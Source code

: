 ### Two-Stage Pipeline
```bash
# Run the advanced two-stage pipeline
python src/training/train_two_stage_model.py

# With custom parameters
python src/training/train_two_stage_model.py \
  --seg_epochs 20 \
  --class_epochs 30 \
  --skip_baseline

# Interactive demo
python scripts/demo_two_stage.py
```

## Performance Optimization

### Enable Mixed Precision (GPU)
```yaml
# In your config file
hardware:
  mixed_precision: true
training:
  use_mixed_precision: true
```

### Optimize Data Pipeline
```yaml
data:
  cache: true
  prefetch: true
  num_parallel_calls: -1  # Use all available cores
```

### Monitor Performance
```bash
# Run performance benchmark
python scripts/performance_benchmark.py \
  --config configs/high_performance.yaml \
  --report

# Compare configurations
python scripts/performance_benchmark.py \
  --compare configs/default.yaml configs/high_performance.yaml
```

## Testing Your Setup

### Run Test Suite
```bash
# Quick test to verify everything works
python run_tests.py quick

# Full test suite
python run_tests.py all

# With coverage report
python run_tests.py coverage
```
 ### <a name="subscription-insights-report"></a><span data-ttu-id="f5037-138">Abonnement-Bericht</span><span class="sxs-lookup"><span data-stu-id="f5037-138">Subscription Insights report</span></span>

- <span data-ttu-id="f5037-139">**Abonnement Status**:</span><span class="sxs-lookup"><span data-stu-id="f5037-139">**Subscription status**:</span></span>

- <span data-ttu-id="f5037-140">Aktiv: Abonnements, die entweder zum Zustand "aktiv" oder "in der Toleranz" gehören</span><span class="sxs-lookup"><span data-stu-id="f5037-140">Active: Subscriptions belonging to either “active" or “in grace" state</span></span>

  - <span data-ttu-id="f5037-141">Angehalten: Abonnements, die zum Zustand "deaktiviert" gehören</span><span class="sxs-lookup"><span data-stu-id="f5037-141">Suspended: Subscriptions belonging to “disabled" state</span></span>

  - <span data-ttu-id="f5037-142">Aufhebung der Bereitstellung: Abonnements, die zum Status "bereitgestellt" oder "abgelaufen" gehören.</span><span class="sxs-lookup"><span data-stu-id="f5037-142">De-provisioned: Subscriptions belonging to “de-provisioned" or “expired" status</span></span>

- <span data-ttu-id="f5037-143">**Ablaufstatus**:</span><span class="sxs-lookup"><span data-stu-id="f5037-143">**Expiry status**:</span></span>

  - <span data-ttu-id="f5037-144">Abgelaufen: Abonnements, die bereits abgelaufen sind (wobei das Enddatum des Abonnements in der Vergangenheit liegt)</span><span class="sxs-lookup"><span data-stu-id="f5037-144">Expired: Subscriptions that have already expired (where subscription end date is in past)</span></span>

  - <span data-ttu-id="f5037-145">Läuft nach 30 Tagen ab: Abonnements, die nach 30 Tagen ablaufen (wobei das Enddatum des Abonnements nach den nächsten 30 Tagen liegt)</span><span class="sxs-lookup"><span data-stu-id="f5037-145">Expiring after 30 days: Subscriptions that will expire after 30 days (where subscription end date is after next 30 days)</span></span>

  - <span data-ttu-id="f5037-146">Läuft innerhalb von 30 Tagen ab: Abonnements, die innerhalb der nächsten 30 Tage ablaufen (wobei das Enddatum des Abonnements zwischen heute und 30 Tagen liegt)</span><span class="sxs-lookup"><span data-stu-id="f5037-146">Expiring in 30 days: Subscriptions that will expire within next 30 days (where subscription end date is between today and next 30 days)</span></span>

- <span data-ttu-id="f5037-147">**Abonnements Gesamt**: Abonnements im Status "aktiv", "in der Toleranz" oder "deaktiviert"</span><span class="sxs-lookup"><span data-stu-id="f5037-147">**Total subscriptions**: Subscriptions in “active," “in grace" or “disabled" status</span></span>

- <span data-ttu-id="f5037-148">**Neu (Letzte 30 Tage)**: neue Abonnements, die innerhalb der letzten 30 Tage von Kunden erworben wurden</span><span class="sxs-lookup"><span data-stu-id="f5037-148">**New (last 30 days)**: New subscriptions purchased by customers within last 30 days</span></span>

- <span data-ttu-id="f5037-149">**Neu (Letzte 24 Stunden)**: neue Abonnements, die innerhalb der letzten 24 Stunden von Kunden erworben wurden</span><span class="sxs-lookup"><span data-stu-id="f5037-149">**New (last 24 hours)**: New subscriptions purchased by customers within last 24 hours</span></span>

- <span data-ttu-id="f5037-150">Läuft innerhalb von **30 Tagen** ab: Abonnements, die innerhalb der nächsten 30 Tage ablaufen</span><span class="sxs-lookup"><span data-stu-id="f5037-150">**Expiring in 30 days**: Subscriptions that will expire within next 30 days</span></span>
========================================
*YOUR TASK:*
Scan the material above and copy every line that holds the string "coverage".

*REPLY:*
# With coverage report
python run_tests.py coverage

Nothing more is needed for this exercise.